◆ What you will do
Search the material below for the word "ракет". Copy every line where it is found.

◆ Exercise data
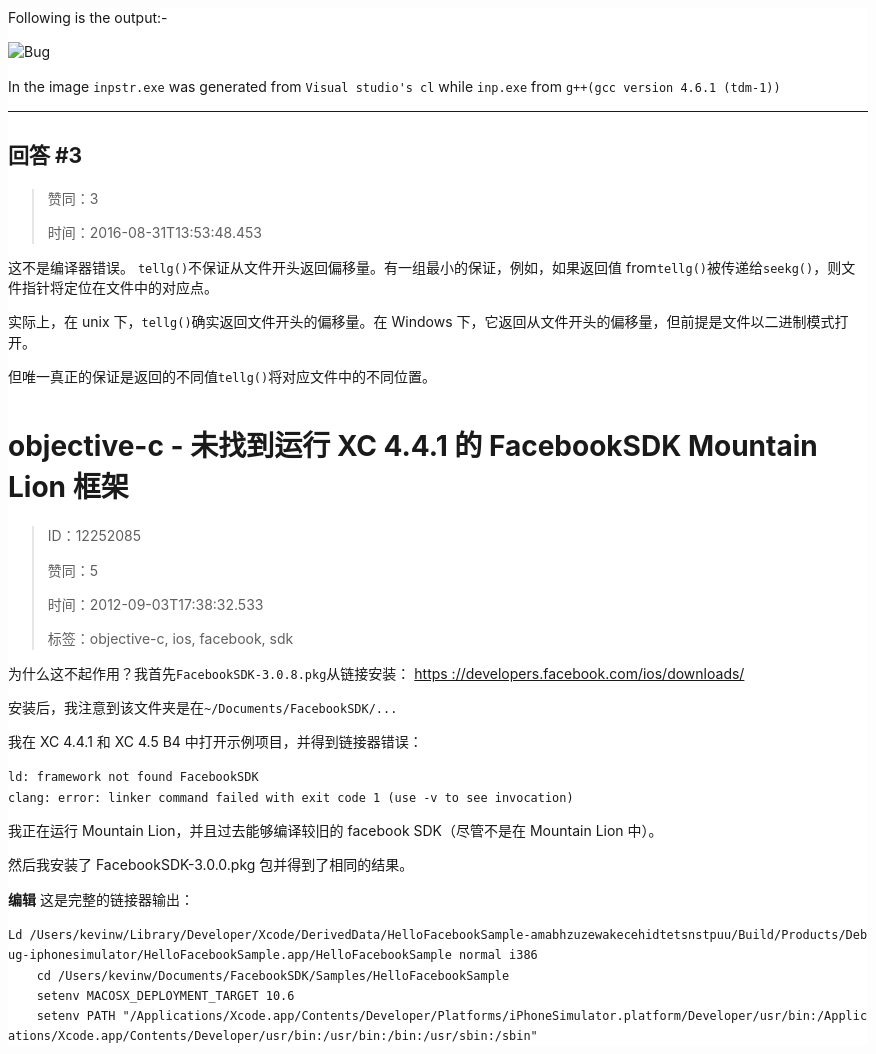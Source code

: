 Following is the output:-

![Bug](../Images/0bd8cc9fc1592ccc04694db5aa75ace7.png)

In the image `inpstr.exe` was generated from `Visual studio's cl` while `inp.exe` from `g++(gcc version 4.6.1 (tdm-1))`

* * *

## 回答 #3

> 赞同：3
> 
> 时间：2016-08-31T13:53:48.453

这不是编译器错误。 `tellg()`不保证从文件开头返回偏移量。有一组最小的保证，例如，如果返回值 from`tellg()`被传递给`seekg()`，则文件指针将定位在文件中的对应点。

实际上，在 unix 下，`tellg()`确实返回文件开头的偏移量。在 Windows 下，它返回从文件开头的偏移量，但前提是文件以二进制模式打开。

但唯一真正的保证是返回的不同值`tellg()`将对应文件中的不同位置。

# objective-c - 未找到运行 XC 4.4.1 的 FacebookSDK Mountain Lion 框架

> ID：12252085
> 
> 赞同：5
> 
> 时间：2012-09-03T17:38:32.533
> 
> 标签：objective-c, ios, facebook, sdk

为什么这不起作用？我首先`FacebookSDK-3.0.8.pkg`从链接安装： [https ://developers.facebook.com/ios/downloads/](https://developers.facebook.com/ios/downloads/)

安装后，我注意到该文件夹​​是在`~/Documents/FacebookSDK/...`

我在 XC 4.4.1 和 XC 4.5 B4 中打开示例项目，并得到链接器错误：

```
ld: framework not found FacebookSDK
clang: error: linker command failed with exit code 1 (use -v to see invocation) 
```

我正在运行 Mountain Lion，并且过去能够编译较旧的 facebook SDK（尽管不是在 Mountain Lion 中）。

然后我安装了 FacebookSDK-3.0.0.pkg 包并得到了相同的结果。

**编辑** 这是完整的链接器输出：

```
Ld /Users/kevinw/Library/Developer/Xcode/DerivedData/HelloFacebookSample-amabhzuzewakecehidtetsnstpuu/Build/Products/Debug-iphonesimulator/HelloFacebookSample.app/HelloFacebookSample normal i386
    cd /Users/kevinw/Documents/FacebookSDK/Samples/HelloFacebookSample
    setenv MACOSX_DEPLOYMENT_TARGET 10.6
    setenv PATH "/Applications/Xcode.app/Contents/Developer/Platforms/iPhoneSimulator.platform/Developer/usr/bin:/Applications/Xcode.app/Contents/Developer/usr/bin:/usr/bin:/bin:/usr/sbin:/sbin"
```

...

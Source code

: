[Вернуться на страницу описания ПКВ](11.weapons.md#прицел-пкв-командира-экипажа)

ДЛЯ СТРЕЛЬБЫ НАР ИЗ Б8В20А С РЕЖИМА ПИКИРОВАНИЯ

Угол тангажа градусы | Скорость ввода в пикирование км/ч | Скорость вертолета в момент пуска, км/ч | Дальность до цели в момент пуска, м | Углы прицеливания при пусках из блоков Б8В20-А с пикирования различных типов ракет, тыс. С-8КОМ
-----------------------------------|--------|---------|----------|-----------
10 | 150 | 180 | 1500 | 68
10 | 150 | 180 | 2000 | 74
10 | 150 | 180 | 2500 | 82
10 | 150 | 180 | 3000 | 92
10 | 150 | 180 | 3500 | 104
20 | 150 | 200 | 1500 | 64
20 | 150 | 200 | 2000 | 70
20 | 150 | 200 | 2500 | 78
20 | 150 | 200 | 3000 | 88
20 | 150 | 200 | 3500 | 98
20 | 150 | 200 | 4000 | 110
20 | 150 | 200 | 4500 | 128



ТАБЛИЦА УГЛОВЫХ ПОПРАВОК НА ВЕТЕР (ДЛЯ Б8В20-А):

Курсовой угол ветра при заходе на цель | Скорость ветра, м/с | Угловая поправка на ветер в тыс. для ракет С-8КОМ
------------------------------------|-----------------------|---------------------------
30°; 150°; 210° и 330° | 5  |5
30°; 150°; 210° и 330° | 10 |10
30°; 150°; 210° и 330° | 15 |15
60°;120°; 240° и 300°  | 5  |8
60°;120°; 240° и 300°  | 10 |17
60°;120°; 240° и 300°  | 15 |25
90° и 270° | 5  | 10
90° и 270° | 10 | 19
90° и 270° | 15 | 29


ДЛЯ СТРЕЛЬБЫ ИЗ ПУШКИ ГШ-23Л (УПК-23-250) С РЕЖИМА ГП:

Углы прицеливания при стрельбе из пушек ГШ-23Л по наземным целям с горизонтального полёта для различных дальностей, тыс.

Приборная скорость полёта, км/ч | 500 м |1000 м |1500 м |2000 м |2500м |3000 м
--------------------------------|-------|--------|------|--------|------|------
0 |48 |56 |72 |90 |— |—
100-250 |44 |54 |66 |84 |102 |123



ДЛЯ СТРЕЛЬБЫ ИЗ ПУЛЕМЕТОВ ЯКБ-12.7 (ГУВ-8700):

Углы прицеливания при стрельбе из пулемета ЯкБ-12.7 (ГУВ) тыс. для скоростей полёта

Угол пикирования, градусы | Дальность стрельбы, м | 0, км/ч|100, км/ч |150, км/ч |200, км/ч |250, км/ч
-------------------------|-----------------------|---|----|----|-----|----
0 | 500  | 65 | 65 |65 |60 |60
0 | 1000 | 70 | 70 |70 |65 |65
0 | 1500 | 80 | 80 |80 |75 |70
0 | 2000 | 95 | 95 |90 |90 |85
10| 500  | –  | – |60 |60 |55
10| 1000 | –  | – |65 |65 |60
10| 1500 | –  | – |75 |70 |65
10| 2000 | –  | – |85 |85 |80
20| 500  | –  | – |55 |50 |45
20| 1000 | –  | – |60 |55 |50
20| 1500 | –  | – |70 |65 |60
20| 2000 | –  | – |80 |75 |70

◆ Solution for this exercise
Угол тангажа градусы | Скорость ввода в пикирование км/ч | Скорость вертолета в момент пуска, км/ч | Дальность до цели в момент пуска, м | Углы прицеливания при пусках из блоков Б8В20-А с пикирования различных типов ракет, тыс. С-8КОМ
Курсовой угол ветра при заходе на цель | Скорость ветра, м/с | Угловая поправка на ветер в тыс. для ракет С-8КОМ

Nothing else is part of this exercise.